No functional deviations from the plan spec: every <behavior> clause is covered by a test, every <files> entry was created, and both <verify> commands pass.

Verification

  • go build ./... — clean
  • go vet ./pkg/recon/sources/ — clean
  • go test ./pkg/recon/sources/ -run "TestReplit|TestCodeSandbox|TestSandboxes" -timeout 60s — PASS (15 tests, ~12s; 12s is limiter-gated, not CPU)

Ready For

Plan 10-09 (RegisterAll wiring) can now import ReplitSource, CodeSandboxSource, and SandboxesSource and register them on recon.Engine alongside the GitHub/GitLab/Codeberg/HuggingFace/Kaggle sources delivered in sibling Wave 2 plans.

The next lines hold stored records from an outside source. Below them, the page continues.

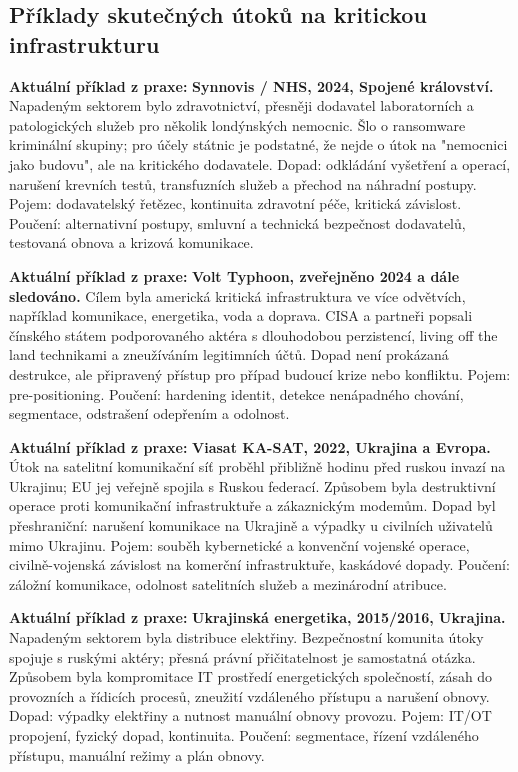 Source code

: \documentclass[11pt,a4paper]{article}
\newcommand{\aktualni}[1]{\begin{tcolorbox}[breakable,enhanced,colback=green!10,colframe=green!35!black,boxrule=0pt,arc=1mm,left=5pt,right=5pt,top=5pt,bottom=5pt,before skip=6pt,after skip=6pt]\textbf{Aktuální příklad z praxe:} #1\end{tcolorbox}}
\begin{document}
\subsection*{Příklady skutečných útoků na kritickou infrastrukturu}
\aktualni{\textbf{Synnovis / NHS, 2024, Spojené království.} Napadeným sektorem bylo zdravotnictví, přesněji dodavatel laboratorních a patologických služeb pro několik londýnských nemocnic. Šlo o ransomware kriminální skupiny; pro účely státnic je podstatné, že nejde o útok na "nemocnici jako budovu", ale na kritického dodavatele. Dopad: odkládání vyšetření a operací, narušení krevních testů, transfuzních služeb a přechod na náhradní postupy. Pojem: dodavatelský řetězec, kontinuita zdravotní péče, kritická závislost. Poučení: alternativní postupy, smluvní a technická bezpečnost dodavatelů, testovaná obnova a krizová komunikace.}

\aktualni{\textbf{Volt Typhoon, zveřejněno 2024 a dále sledováno.} Cílem byla americká kritická infrastruktura ve více odvětvích, například komunikace, energetika, voda a doprava. CISA a partneři popsali čínského státem podporovaného aktéra s dlouhodobou perzistencí, living off the land technikami a zneužíváním legitimních účtů. Dopad není prokázaná destrukce, ale připravený přístup pro případ budoucí krize nebo konfliktu. Pojem: pre-positioning. Poučení: hardening identit, detekce nenápadného chování, segmentace, odstrašení odepřením a odolnost.}

\aktualni{\textbf{Viasat KA-SAT, 2022, Ukrajina a Evropa.} Útok na satelitní komunikační síť proběhl přibližně hodinu před ruskou invazí na Ukrajinu; EU jej veřejně spojila s Ruskou federací. Způsobem byla destruktivní operace proti komunikační infrastruktuře a zákaznickým modemům. Dopad byl přeshraniční: narušení komunikace na Ukrajině a výpadky u civilních uživatelů mimo Ukrajinu. Pojem: souběh kybernetické a konvenční vojenské operace, civilně-vojenská závislost na komerční infrastruktuře, kaskádové dopady. Poučení: záložní komunikace, odolnost satelitních služeb a mezinárodní atribuce.}

\aktualni{\textbf{Ukrajinská energetika, 2015/2016, Ukrajina.} Napadeným sektorem byla distribuce elektřiny. Bezpečnostní komunita útoky spojuje s ruskými aktéry; přesná právní přičitatelnost je samostatná otázka. Způsobem byla kompromitace IT prostředí energetických společností, zásah do provozních a řídicích procesů, zneužití vzdáleného přístupu a narušení obnovy. Dopad: výpadky elektřiny a nutnost manuální obnovy provozu. Pojem: IT/OT propojení, fyzický dopad, kontinuita. Poučení: segmentace, řízení vzdáleného přístupu, manuální režimy a plán obnovy.}
\end{document}
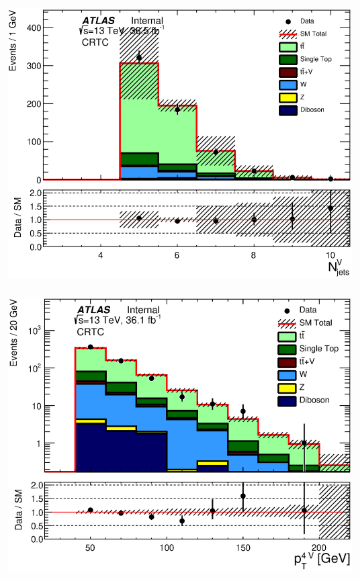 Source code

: \begin{figure}[h!]
\begin{subfigure}[b]{0.40\textwidth}
    \includegraphics[width=\textwidth]{figures/ttbar/postfit/CA_NjV_CRTopC}
               \caption{ }
    \end{subfigure}
            \begin{subfigure}[b]{0.40\textwidth}  
    \includegraphics[width=\textwidth]{figures/ttbar/postfit/CA_pTjV4_CRTopC_log}
               \caption{ }
    \end{subfigure}
            \begin{subfigure}[b]{0.40\textwidth}  

\end{subfigure}
\end{figure}

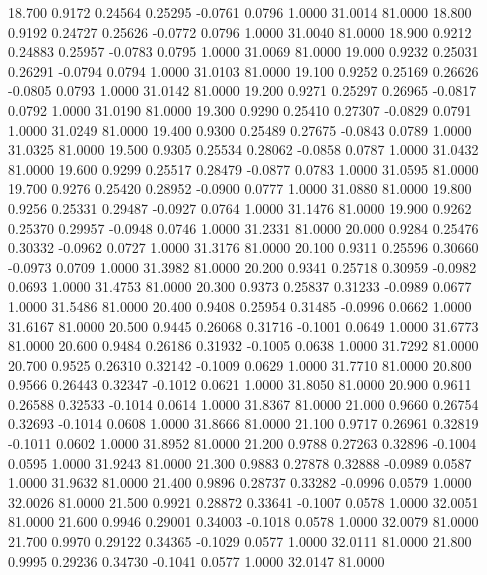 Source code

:   18.700   0.9172   0.24564   0.25295  -0.0761   0.0796   1.0000  31.0014  81.0000
  18.800   0.9192   0.24727   0.25626  -0.0772   0.0796   1.0000  31.0040  81.0000
  18.900   0.9212   0.24883   0.25957  -0.0783   0.0795   1.0000  31.0069  81.0000
  19.000   0.9232   0.25031   0.26291  -0.0794   0.0794   1.0000  31.0103  81.0000
  19.100   0.9252   0.25169   0.26626  -0.0805   0.0793   1.0000  31.0142  81.0000
  19.200   0.9271   0.25297   0.26965  -0.0817   0.0792   1.0000  31.0190  81.0000
  19.300   0.9290   0.25410   0.27307  -0.0829   0.0791   1.0000  31.0249  81.0000
  19.400   0.9300   0.25489   0.27675  -0.0843   0.0789   1.0000  31.0325  81.0000
  19.500   0.9305   0.25534   0.28062  -0.0858   0.0787   1.0000  31.0432  81.0000
  19.600   0.9299   0.25517   0.28479  -0.0877   0.0783   1.0000  31.0595  81.0000
  19.700   0.9276   0.25420   0.28952  -0.0900   0.0777   1.0000  31.0880  81.0000
  19.800   0.9256   0.25331   0.29487  -0.0927   0.0764   1.0000  31.1476  81.0000
  19.900   0.9262   0.25370   0.29957  -0.0948   0.0746   1.0000  31.2331  81.0000
  20.000   0.9284   0.25476   0.30332  -0.0962   0.0727   1.0000  31.3176  81.0000
  20.100   0.9311   0.25596   0.30660  -0.0973   0.0709   1.0000  31.3982  81.0000
  20.200   0.9341   0.25718   0.30959  -0.0982   0.0693   1.0000  31.4753  81.0000
  20.300   0.9373   0.25837   0.31233  -0.0989   0.0677   1.0000  31.5486  81.0000
  20.400   0.9408   0.25954   0.31485  -0.0996   0.0662   1.0000  31.6167  81.0000
  20.500   0.9445   0.26068   0.31716  -0.1001   0.0649   1.0000  31.6773  81.0000
  20.600   0.9484   0.26186   0.31932  -0.1005   0.0638   1.0000  31.7292  81.0000
  20.700   0.9525   0.26310   0.32142  -0.1009   0.0629   1.0000  31.7710  81.0000
  20.800   0.9566   0.26443   0.32347  -0.1012   0.0621   1.0000  31.8050  81.0000
  20.900   0.9611   0.26588   0.32533  -0.1014   0.0614   1.0000  31.8367  81.0000
  21.000   0.9660   0.26754   0.32693  -0.1014   0.0608   1.0000  31.8666  81.0000
  21.100   0.9717   0.26961   0.32819  -0.1011   0.0602   1.0000  31.8952  81.0000
  21.200   0.9788   0.27263   0.32896  -0.1004   0.0595   1.0000  31.9243  81.0000
  21.300   0.9883   0.27878   0.32888  -0.0989   0.0587   1.0000  31.9632  81.0000
  21.400   0.9896   0.28737   0.33282  -0.0996   0.0579   1.0000  32.0026  81.0000
  21.500   0.9921   0.28872   0.33641  -0.1007   0.0578   1.0000  32.0051  81.0000
  21.600   0.9946   0.29001   0.34003  -0.1018   0.0578   1.0000  32.0079  81.0000
  21.700   0.9970   0.29122   0.34365  -0.1029   0.0577   1.0000  32.0111  81.0000
  21.800   0.9995   0.29236   0.34730  -0.1041   0.0577   1.0000  32.0147  81.0000
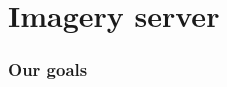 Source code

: \documentclass[17pt]{beamer}
\begin{document}




















\section{Imagery server}

\begin{frame}
  \frametitle{Our goals}

\end{frame}
\end{document}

No further config plumbing needed — all three are credential-free.

Self-Check: PASSED

Files on disk:

  • FOUND: pkg/recon/sources/replit.go
  • FOUND: pkg/recon/sources/replit_test.go
  • FOUND: pkg/recon/sources/codesandbox.go
  • FOUND: pkg/recon/sources/codesandbox_test.go
  • FOUND: pkg/recon/sources/sandboxes.go
  • FOUND: pkg/recon/sources/sandboxes_test.go

Commits in git history:

  • FOUND: 62a347f (feat(10-07): add Replit and CodeSandbox scraping sources)
  • FOUND: ecebffd (feat(10-07): add SandboxesSource aggregator)